William A. Scott, early 1920s
St Michael's Church
St Michael's was built in the early 1920s to a design by William A. Scott, one of the more interesting Irish architects of his generation and the man who designed St Patrick's Basilica on Lough Derg. Work was completed under the supervision of R.M. Butler of University College Dublin. It is a freestanding cruciform church in the Early English Gothic style - a six-bay nave with transepts north and south, a two-bay chancel to the east, and a three-stage belfry at the centre. The walls are snecked rock-faced limestone with rusticated quoins; inside there are limestone pillars, pointed arches, an open timber-truss ceiling, a gallery and stained glass. The national survey calls the belfry, the buttresses and the masonry the work of skilled craftsmen, and it is right. For a parish of a couple of hundred souls it is a remarkably ambitious piece of building.
A site used since around 1800
The older church and graveyard
The church does not stand on new ground. The site contains the remnants of an earlier graveyard and an earlier Catholic chapel dating to around 1800, the older cemetery wrapped around where the previous church stood. A newer cemetery opened on the site in 1963. Worship has gone on in this one spot for well over two centuries, which is the real continuity here - the present church is just the third act.

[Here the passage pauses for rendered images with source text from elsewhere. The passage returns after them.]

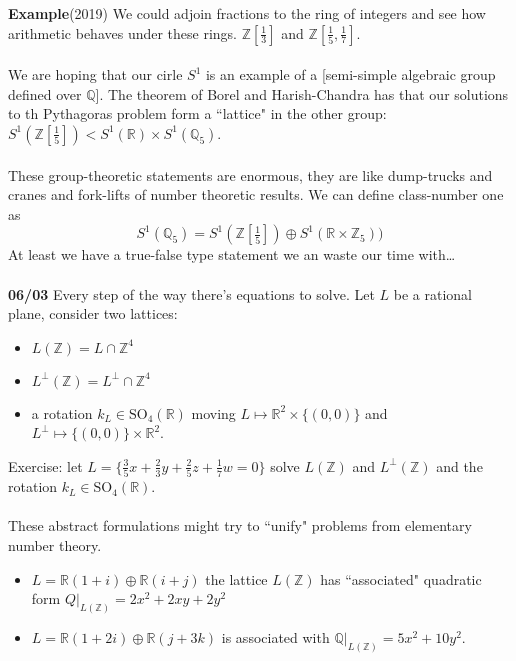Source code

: \documentclass[12pt]{article}
\begin{document}
{\noindent \textbf{Example}(2019) We could adjoin fractions to the ring of integers and see how arithmetic behaves under these rings.  $\mathbb{Z}[\frac{1}{3}]$ and $\mathbb{Z}[\frac{1}{5}, \frac{1}{7}]$.  \\ \\
We are hoping that our cirle $S^1$ is an example of a [semi-simple algebraic group defined over $\mathbb{Q}$].  The theorem of Borel and Harish-Chandra has that our solutions to th Pythagoras problem form a ``lattice" in the other group: $S^1(\mathbb{Z}[\frac{1}{5}]) < S^1(\mathbb{R}) \times S^1(\mathbb{Q}_5)$. \\ \\
These group-theoretic statements are enormous, they are like dump-trucks and cranes and fork-lifts of number theoretic results.  We can define {\color{green!70!black} class-number one} as 
$$ S^1(\mathbb{Q}_5) = S^1(\mathbb{Z}[\tfrac{1}{5}]) \oplus  S^1(\mathbb{R} \times \mathbb{Z}_5)) $$
At least we have a true-false type statement we an waste our time with\dots \\ \\
\textbf{06/03} Every step of the way there's equations to solve.  Let $L$ be a rational plane, consider two lattices:
\begin{itemize}
\item $L(\mathbb{Z}) = L \cap \mathbb{Z}^4$
\item $L^\perp (\mathbb{Z}) = L^\perp \cap \mathbb{Z}^4$
\item a rotation $k_L \in \text{SO}_4(\mathbb{R})$ moving $L \mapsto \mathbb{R}^2 \times \{ (0,0)\}$ and $L^\perp \mapsto \{ (0,0)\} \times \mathbb{R}^2$.
\end{itemize} 
Exercise: let $L = \{ \frac{3}{5} x + \frac{2}{3}y + \frac{2}{5}z + \frac{1}{7}w = 0 \}$ solve $L(\mathbb{Z})$ and $L^\perp(\mathbb{Z})$ and the rotation $k_L \in \text{SO}_4(\mathbb{R})$. \\ \\
These abstract formulations might try to ``unify" problems from elementary number theory.  
\begin{itemize}
\item $L = \mathbb{R}(1+i)\oplus \mathbb{R}(i+j) $ the lattice $L(\mathbb{Z})$ has ``associated" quadratic form $Q|_{L(\mathbb{Z})} = 2x^2 + 2xy + 2y^2$
\item $L = \mathbb{R}(1+2i)\oplus \mathbb{R}(j+3k)$ is associated with $\mathbb{Q}|_{L(\mathbb{Z})} = 5x^2 + 10y^2$.
\end{itemize}

}
\end{document}
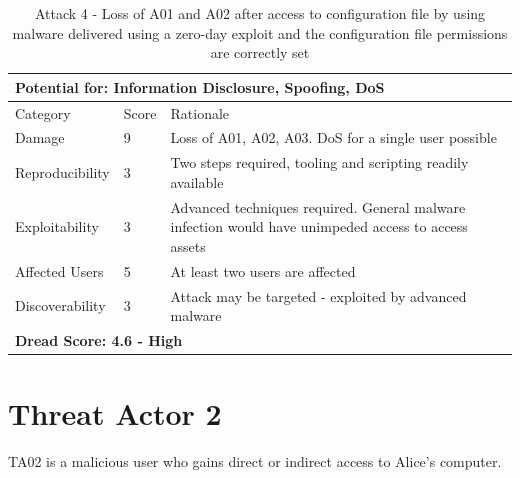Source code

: \documentclass [11pt, proquest] {uwthesis}[2020/02/24]
\begin{document}
\begin{table}[H]
\begin{tabular}{|m{3cm}|m{1cm}|p{27em} |}
\multicolumn{3}{l}{Potential for: Information Disclosure, Spoofing, DoS}                   \\
\hline
Category & Score & Rationale \\
\hline
Damage          & 9     & Loss of A01, A02, A03. DoS for a single user possible            \\
\hline
Reproducibility & 3     & Two steps required, tooling and scripting readily available    \\
\hline
Exploitability & 3      & Advanced techniques required. General malware infection would have unimpeded access to access assets  \\
\hline
Affected Users  & 5     & At least two users are affected                      \\
\hline
Discoverability & 3     & Attack may be targeted - exploited by advanced malware \\
\hline
\multicolumn{3}{l}{\textbf{Dread Score: 4.6 - High}} 
\end{tabular}
\caption{Attack 4 - Loss of A01 and A02 after access to configuration file by using malware delivered using a zero-day exploit and the configuration file permissions are correctly set}
\label{ref:attack4}
\end{table}


\section{Threat Actor 2}
TA02 is a malicious user who gains direct or indirect access to Alice's computer.  
\end{document}
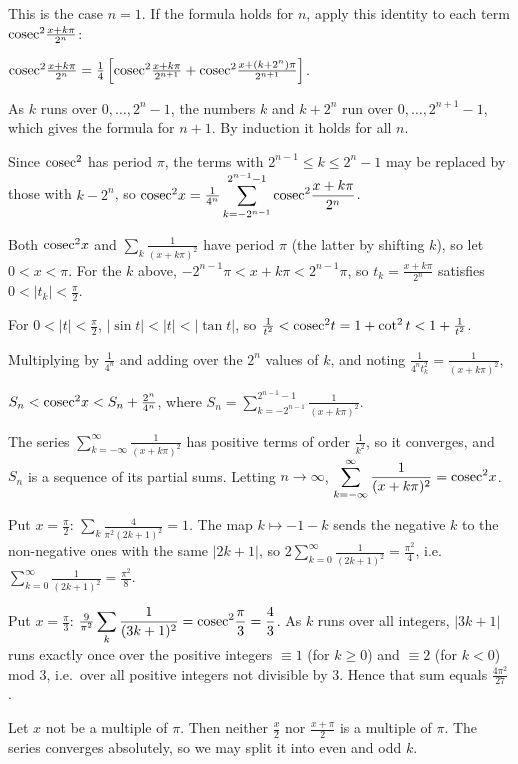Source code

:   This is the case $n = 1$. If the formula holds for $n$, apply this identity to each term ${\rm
    cosec}^2\frac{x + k\pi}{2^n}$:

  ${\rm cosec}^2\frac{x + k\pi}{2^n} = \frac{1}{4}\left[{\rm cosec}^2\frac{x + k\pi}{2^{n + 1}} + {\rm
      cosec}^2\frac{x + (k + 2^n)\pi}{2^{n + 1}}\right]$.

  As $k$ runs over $0, \ldots, 2^n - 1$, the numbers $k$ and $k + 2^n$ run over $0, \ldots, 2^{n + 1} - 1$,
  which gives the formula for $n + 1$. By induction it holds for all $n$.

  Since ${\rm cosec}^2$ has period $\pi$, the terms with $2^{n - 1}\leq k\leq 2^n - 1$ may be replaced by
  those with $k - 2^n$, so ${\rm cosec}^2x = \frac{1}{4^n}\displaystyle\sum_{k = -2^{n - 1}}^{2^{n - 1} - 1}{\rm
    cosec}^2\frac{x + k\pi}{2^n}$.

  Both ${\rm cosec}^2x$ and $\displaystyle\sum_k\frac{1}{(x + k\pi)^2}$ have period $\pi$ (the latter by
  shifting $k$), so let $0 < x < \pi$. For the $k$ above, $-2^{n - 1}\pi < x + k\pi < 2^{n - 1}\pi$, so $t_k
  = \frac{x + k\pi}{2^n}$ satisfies $0 < |t_k| < \frac{\pi}{2}$.

  For $0 < |t| < \frac{\pi}{2}$, $|\sin t| < |t| < |\tan t|$, so $\frac{1}{t^2} < {\rm cosec}^2t = 1 +
  \cot^2t < 1 + \frac{1}{t^2}$.

  Multiplying by $\frac{1}{4^n}$ and adding over the $2^n$ values of $k$, and noting $\frac{1}{4^nt_k^2}
  = \frac{1}{(x + k\pi)^2}$,

  $S_n < {\rm cosec}^2x < S_n + \frac{2^n}{4^n}$, where $S_n = \displaystyle\sum_{k = -2^{n - 1}}^{2^{n - 1}
    - 1}\frac{1}{(x + k\pi)^2}$.

  The series $\displaystyle\sum_{k = -\infty}^\infty\frac{1}{(x + k\pi)^2}$ has positive terms of order
  $\frac{1}{k^2}$, so it converges, and $S_n$ is a sequence of its partial sums. Letting $n\to\infty$,
  $\displaystyle\sum_{k = -\infty}^{\infty}\frac{1}{(x + k\pi)^2} = {\rm cosec}^2x$.

  Put $x = \frac{\pi}{2}$: $\displaystyle\sum_k\frac{4}{\pi^2(2k + 1)^2} = 1$. The map $k\mapsto -1 - k$
  sends the negative $k$ to the non-negative ones with the same $|2k + 1|$, so $2\displaystyle\sum_{k =
    0}^\infty\frac{1}{(2k + 1)^2} = \frac{\pi^2}{4}$, i.e.\ $\displaystyle\sum_{k = 0}^\infty\frac{1}{(2k +
    1)^2} = \frac{\pi^2}{8}$.

  Put $x = \frac{\pi}{3}$: $\frac{9}{\pi^2}\displaystyle\sum_k\frac{1}{(3k + 1)^2} = {\rm
    cosec}^2\frac{\pi}{3} = \frac{4}{3}$. As $k$ runs over all integers, $|3k + 1|$ runs exactly once over the
  positive integers $\equiv 1$ (for $k\geq 0$) and $\equiv 2$ (for $k < 0$) mod $3$, i.e.\ over all positive
  integers not divisible by $3$. Hence that sum equals $\frac{4\pi^2}{27}$.
\item Let $x$ not be a multiple of $\pi$. Then neither $\frac{x}{2}$ nor $\frac{x + \pi}{2}$ is a multiple
  of $\pi$. The series converges absolutely, so we may split it into even and odd $k$.

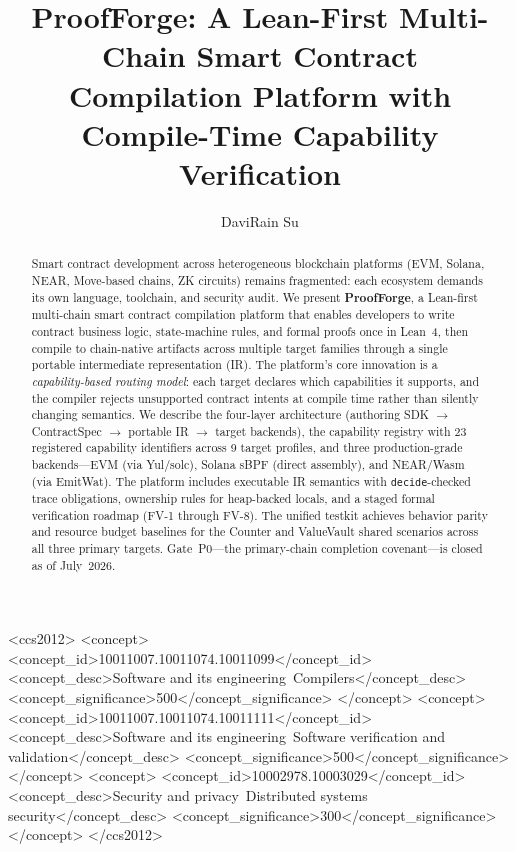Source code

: \documentclass[sigconf]{acmart}
\begin{document}
\title{ProofForge: A Lean-First Multi-Chain Smart Contract\\Compilation Platform with Compile-Time Capability Verification}

\author{DaviRain Su}

\renewcommand{\shortauthors}{Su}

\begin{abstract}
Smart contract development across heterogeneous blockchain platforms (EVM, Solana, NEAR,
Move-based chains, ZK circuits) remains fragmented: each ecosystem demands its own language,
toolchain, and security audit. We present \textbf{ProofForge}, a Lean-first multi-chain smart
contract compilation platform that enables developers to write contract business logic,
state-machine rules, and formal proofs once in Lean~4, then compile to chain-native artifacts
across multiple target families through a single portable intermediate representation (IR).
The platform's core innovation is a \emph{capability-based routing model}: each target declares
which capabilities it supports, and the compiler rejects unsupported contract intents at
compile time rather than silently changing semantics. We describe the four-layer architecture
(authoring SDK $\to$ ContractSpec $\to$ portable IR $\to$ target backends), the capability
registry with 23 registered capability identifiers across 9 target profiles, and three
production-grade backends---EVM (via Yul/solc), Solana sBPF (direct assembly), and NEAR/Wasm
(via EmitWat). The platform includes executable IR semantics with \texttt{decide}-checked
trace obligations, ownership rules for heap-backed locals, and a staged formal verification
roadmap (FV-1 through FV-8). The unified testkit achieves behavior parity and resource budget
baselines for the Counter and ValueVault shared scenarios across all three primary targets.
Gate~P0---the primary-chain completion covenant---is closed as of July~2026.
\end{abstract}

\begin{CCSXML}
<ccs2012>
 <concept>
  <concept_id>10011007.10011074.10011099</concept_id>
  <concept_desc>Software and its engineering~Compilers</concept_desc>
  <concept_significance>500</concept_significance>
 </concept>
 <concept>
  <concept_id>10011007.10011074.10011111</concept_id>
  <concept_desc>Software and its engineering~Software verification and validation</concept_desc>
  <concept_significance>500</concept_significance>
 </concept>
 <concept>
  <concept_id>10002978.10003029</concept_id>
  <concept_desc>Security and privacy~Distributed systems security</concept_desc>
  <concept_significance>300</concept_significance>
 </concept>
</ccs2012>
\end{CCSXML}
\end{document}
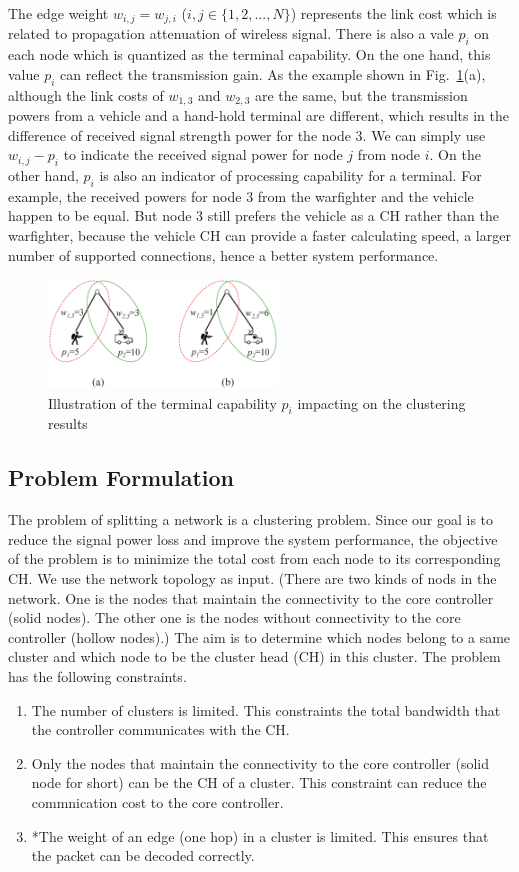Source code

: \documentclass[conference]{IEEEtran}
\begin{document}
The edge weight $w_{i,j}=w_{j,i}$ ($i,j \in \{ 1,2,...,N\}$) represents the link cost which is related to propagation attenuation of wireless signal. There is also a vale $p_i$ on each node which is quantized as the terminal capability. On the one hand, this value $p_i$ can reflect the transmission gain. As the example shown in Fig.~\ref{manvehicle}(a), although the link costs of $w_{1,3}$ and $w_{2,3}$ are the same, but the transmission powers from a vehicle and a hand-hold terminal are different, which results in the difference of received signal strength power for the node 3. We can simply use $w_{i,j}-p_i$ to indicate the received signal power for node $j$ from node $i$. On the other hand, $p_i$ is also an indicator of processing capability for a terminal. For example, the received powers for node 3 from the warfighter and the vehicle happen to be equal. But node 3 still prefers the vehicle as a CH rather than the warfighter, because the vehicle CH can provide a faster calculating speed, a larger number of supported connections, hence a better system performance.
\begin{figure}
\centering
\includegraphics[width=2.4in]{manvehicle}
\caption{Illustration of the terminal capability $p_i$ impacting on the clustering results}
\label{manvehicle}
\end{figure}

\subsection{Problem Formulation}

The problem of splitting a network is a clustering problem. Since our goal is to reduce the signal power loss and improve the system performance, the objective of the problem is to minimize the total cost from each node to its corresponding CH. We use the network topology as input. (There are two kinds of nods in the network. One is the nodes that maintain the connectivity to the core controller (solid nodes). The other one is the nodes without connectivity to the core controller (hollow nodes).) The aim is to determine which nodes belong to a same cluster and which node to be the cluster head (CH) in this cluster. The problem has the following constraints.
\begin{enumerate}
\item The number of clusters is limited. This constraints the total bandwidth that the controller communicates with the CH. 
\item Only the nodes that maintain the connectivity to the core controller (solid node for short) can be the CH of a cluster. This constraint can reduce the commnication cost to the core controller.
\item *The weight of an edge (one hop) in a cluster is limited. This ensures that the packet can be decoded correctly.
\end{enumerate}
\end{document}
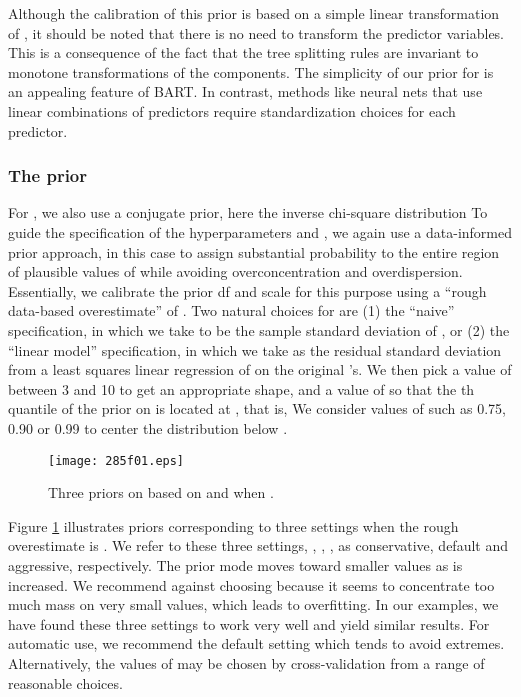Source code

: \documentclass[aoas,nameyear,dvips]{arximspdf}
\begin{document}
Although the calibration of this prior is based on a simple linear
transformation of , it should be noted that there is no need to
transform the predictor variables.  This is a consequence of the
fact that the tree splitting rules are invariant to monotone
transformations of the  components.   The simplicity of
our prior for  is an appealing feature of BART.
In contrast, methods like neural nets that use linear combinations
of predictors require standardization choices for each predictor.


\subsubsection{The  prior}\label{sec:sigmaprior}

For , we also use a conjugate prior, here the inverse chi-square distribution
  To guide the specification
of the hyperparameters  and , we again use a data-informed prior approach,
in this case to assign substantial probability to the entire region of
plausible values of  while avoiding overconcentration and overdispersion.
Essentially, we calibrate the prior df  and scale  for this purpose
using a ``rough data-based overestimate''
 of .  Two natural choices for  are (1) the ``naive''
specification, in which we take  to be the sample
standard deviation of , or (2) the ``linear model''
specification, in which we take  as the residual
standard deviation from a least squares linear regression of 
on the original 's.  We then pick a value of
 between 3 and 10 to get an appropriate shape, and a value of
 so that the th quantile of the prior on  is located at
, that is,   We consider values of  such as
0.75, 0.90 or 0.99 to center the distribution below .


\begin{figure}

\texttt{[image: 285f01.eps]}

\caption{Three priors on  based on  and 
when .}\label{fig:sigmaprior}
\end{figure}

Figure \ref{fig:sigmaprior} illustrates priors corresponding to
three  settings when the rough overestimate is
.  We refer to these three settings, , , , as conservative, default
and aggressive, respectively.  The prior mode moves toward
smaller  values as  is increased.  We recommend against
choosing  because it seems to concentrate too much mass
on very small  values, which leads to overfitting. In our
examples, we have found these three settings to work very well and
yield similar results.  For automatic use, we recommend the
default setting  which tends to avoid
extremes.  Alternatively, the values of  may be chosen by
cross-validation from a range of
reasonable choices.
\end{document}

County training base, opened 2008
Monaghan's Centre of Excellence at Cloghan
In the townland of Cloghan, just off the N2 between Castleblayney and Clontibret, sits the Monaghan GAA Centre of Excellence - the county board's training and development base. It opened in 2008 with five floodlit pitches, was extended in 2013 with more dressing rooms, meeting rooms and offices, and carries the Entekra naming rights. Every code uses it: men's and ladies' football, hurling, camogie, rounders. It is not a tourist site, but it is the engine room of Monaghan football, and for a small Ulster county that has spent the last decade competing well above its size, that is no small thing.
War of Independence
The ambush of May 1921
This was active ground during the War of Independence. The local IRA company belonged to the 2nd Monaghan Brigade of the 5th Northern Division. On 25 May 1921 a member of the Black and Tans was wounded in an ambush near here in which the unit seized a number of weapons. The border country of south Monaghan saw a good deal of this in 1920 and 1921 - quiet drumlin lanes that were anything but quiet at the time.
Ringforts, lime kilns, a megalith
Older still
People were here long before the parish. The townlands of Annyalla and Cloghan hold the remains of ringforts, lime kilns and at least one megalithic monument - the usual quiet archaeology of the Monaghan drumlins, mostly grass-covered banks and lumps in fields that you would walk past without a second look. Nothing is signposted or set up for visitors, but it is there in the landscape if you know to read it.